= EXERCISE DESCRIPTION =
From the records that follow, copy every line in which "serve" appears.

[Records from a dataset]

/---

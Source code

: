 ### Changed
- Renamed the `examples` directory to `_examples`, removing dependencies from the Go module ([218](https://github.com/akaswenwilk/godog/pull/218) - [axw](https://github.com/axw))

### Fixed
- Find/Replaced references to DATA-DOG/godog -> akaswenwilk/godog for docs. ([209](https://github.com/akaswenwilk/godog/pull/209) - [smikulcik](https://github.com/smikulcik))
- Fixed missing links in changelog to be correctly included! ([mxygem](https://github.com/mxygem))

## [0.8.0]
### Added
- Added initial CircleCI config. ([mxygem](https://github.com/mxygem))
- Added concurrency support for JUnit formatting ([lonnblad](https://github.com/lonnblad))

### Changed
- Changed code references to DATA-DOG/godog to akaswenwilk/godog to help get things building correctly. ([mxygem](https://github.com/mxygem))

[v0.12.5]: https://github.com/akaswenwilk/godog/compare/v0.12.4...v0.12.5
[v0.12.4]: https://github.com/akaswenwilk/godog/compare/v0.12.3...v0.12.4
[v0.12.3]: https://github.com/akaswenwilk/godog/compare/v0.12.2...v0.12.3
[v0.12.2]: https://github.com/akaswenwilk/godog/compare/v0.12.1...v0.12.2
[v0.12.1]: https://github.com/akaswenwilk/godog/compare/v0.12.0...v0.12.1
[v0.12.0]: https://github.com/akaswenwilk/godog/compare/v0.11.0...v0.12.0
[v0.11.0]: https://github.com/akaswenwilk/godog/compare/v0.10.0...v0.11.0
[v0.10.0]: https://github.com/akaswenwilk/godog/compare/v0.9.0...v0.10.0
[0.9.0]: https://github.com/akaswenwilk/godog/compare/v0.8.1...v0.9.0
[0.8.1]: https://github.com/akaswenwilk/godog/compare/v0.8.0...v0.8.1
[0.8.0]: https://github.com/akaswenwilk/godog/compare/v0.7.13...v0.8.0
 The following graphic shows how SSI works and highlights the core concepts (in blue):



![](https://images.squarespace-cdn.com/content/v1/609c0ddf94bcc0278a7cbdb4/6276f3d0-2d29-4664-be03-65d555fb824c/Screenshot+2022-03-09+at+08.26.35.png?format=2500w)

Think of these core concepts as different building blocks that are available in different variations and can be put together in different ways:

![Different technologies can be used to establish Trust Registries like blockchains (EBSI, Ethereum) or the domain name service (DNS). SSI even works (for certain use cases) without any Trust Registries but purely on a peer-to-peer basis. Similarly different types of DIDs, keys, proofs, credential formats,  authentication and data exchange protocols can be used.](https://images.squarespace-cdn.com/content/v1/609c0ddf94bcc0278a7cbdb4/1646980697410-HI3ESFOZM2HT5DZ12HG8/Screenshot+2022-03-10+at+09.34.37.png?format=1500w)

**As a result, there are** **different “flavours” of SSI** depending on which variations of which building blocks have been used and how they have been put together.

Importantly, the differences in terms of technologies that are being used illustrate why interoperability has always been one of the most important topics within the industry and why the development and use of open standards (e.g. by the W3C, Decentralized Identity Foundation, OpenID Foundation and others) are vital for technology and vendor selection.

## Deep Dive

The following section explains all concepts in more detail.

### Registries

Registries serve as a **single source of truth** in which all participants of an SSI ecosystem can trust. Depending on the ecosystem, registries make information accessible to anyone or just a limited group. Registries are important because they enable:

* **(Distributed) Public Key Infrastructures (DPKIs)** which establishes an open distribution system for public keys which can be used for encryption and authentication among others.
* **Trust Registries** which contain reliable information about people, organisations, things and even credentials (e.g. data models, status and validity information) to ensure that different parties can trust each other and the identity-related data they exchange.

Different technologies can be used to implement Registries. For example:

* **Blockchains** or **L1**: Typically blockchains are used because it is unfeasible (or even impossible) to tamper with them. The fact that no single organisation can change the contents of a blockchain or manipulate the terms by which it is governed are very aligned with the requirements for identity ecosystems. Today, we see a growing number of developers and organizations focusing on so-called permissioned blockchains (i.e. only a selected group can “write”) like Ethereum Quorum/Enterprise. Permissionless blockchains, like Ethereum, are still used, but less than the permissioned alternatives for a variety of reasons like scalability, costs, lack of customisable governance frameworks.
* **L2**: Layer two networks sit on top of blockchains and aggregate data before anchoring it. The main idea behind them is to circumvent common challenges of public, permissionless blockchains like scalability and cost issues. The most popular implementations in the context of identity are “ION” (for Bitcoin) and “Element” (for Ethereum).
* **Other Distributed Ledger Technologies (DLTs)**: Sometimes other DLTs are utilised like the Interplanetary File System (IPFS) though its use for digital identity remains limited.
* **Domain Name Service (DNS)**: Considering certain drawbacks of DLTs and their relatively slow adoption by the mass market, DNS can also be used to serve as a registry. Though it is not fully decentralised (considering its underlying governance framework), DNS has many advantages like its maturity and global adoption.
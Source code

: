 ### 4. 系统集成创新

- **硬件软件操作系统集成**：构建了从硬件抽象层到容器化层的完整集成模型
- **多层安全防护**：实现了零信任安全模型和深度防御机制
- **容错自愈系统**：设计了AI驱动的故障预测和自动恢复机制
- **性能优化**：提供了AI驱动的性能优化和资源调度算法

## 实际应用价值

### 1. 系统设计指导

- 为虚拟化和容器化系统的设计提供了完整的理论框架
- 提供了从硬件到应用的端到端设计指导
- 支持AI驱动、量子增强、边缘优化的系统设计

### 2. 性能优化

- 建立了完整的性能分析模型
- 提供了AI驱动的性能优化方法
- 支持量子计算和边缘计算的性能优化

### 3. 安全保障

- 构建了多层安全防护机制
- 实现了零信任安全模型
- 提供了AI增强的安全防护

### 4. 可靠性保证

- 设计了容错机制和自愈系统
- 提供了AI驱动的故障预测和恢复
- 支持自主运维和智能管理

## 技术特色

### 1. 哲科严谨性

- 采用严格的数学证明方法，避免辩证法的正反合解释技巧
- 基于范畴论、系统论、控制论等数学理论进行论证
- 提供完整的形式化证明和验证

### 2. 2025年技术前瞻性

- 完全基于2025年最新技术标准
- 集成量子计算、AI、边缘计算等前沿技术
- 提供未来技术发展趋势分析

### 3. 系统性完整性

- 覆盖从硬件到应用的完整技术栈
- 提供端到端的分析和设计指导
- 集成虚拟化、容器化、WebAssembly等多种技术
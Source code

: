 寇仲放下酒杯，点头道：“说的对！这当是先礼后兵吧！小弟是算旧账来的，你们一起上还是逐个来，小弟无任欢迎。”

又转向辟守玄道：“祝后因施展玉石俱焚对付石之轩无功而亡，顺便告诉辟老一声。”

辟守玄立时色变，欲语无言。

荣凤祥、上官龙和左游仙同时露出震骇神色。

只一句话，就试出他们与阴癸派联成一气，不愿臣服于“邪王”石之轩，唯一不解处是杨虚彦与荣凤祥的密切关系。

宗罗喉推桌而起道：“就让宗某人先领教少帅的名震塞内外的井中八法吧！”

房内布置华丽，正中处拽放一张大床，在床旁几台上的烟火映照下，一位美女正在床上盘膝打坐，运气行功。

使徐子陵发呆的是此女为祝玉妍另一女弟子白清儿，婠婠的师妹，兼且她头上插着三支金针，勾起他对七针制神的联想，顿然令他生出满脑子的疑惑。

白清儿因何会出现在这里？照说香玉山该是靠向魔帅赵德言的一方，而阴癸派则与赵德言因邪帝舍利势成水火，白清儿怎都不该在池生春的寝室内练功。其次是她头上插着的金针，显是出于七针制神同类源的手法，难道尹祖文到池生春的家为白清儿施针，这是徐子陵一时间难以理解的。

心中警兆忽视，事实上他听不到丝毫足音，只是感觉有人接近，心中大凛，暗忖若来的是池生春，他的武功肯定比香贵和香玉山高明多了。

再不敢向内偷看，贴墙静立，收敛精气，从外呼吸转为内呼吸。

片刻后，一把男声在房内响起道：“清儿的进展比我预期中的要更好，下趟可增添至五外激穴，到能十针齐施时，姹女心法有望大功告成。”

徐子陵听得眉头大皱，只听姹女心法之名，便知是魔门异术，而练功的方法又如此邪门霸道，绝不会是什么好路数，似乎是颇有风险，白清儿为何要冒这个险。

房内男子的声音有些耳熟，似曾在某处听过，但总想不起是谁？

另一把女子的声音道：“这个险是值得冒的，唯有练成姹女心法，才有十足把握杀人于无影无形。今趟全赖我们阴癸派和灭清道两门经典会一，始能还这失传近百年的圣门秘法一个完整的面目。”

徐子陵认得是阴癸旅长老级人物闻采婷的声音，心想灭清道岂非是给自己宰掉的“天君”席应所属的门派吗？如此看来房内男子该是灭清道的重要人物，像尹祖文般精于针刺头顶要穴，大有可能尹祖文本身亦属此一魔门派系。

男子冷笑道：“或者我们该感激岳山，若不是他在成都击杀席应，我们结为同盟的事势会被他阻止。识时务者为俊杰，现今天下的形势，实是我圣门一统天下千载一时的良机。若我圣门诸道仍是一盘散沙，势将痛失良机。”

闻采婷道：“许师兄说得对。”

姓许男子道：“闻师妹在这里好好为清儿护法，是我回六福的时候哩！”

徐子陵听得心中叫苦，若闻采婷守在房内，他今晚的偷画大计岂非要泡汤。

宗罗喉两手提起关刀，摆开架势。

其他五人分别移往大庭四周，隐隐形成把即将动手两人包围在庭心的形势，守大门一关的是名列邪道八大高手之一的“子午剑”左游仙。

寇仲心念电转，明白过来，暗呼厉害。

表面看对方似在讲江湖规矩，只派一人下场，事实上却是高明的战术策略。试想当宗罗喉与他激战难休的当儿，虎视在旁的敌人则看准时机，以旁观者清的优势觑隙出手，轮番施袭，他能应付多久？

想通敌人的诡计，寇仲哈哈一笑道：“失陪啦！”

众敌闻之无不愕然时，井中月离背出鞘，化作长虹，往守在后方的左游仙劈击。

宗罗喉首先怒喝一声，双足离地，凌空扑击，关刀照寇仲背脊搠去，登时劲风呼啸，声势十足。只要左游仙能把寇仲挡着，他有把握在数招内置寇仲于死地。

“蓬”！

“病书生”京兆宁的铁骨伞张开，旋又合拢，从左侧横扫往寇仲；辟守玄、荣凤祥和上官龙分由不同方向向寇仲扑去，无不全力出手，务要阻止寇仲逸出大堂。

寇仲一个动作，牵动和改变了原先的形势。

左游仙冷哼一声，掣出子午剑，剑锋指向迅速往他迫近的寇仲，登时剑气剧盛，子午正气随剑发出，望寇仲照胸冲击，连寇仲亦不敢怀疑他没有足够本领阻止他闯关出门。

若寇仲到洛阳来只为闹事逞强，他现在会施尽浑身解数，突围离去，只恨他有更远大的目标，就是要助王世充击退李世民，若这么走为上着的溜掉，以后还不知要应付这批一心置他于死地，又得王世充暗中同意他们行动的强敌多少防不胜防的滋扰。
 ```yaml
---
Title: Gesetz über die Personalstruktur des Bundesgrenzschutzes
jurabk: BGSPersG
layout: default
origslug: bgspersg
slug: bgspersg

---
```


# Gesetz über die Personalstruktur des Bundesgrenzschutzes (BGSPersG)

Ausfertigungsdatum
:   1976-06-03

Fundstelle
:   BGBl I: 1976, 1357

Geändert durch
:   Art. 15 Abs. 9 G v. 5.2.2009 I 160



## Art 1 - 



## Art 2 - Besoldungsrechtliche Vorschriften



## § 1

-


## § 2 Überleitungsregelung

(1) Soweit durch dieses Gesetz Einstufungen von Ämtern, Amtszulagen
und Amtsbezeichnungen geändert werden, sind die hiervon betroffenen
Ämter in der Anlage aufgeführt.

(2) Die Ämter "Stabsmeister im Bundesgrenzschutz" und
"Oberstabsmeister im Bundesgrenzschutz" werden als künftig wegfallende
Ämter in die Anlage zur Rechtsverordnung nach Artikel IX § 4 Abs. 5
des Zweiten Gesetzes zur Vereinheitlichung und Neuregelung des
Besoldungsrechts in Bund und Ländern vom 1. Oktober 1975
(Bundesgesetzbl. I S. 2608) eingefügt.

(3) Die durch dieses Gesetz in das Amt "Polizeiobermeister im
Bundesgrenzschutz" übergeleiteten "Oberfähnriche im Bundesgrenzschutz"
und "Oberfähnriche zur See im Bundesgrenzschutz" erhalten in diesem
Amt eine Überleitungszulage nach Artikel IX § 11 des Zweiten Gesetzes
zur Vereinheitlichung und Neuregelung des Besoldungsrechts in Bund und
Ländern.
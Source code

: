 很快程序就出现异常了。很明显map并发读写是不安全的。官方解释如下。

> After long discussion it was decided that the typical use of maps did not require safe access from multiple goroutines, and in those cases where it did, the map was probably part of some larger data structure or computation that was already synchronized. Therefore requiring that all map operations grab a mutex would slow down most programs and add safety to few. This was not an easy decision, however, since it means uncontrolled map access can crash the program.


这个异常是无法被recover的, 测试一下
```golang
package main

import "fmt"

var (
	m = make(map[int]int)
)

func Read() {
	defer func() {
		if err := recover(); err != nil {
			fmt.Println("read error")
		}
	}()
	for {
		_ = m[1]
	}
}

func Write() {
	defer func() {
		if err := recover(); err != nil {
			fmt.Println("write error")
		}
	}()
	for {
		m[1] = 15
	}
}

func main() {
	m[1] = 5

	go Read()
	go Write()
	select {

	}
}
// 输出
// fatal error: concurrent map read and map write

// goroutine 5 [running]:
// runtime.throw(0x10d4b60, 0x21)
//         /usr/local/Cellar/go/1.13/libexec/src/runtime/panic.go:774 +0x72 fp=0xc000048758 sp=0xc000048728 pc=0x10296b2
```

\---

= THE ANSWER =
Registries serve as a **single source of truth** in which all participants of an SSI ecosystem can trust. Depending on the ecosystem, registries make information accessible to anyone or just a limited group. Registries are important because they enable:
* **Domain Name Service (DNS)**: Considering certain drawbacks of DLTs and their relatively slow adoption by the mass market, DNS can also be used to serve as a registry. Though it is not fully decentralised (considering its underlying governance framework), DNS has many advantages like its maturity and global adoption.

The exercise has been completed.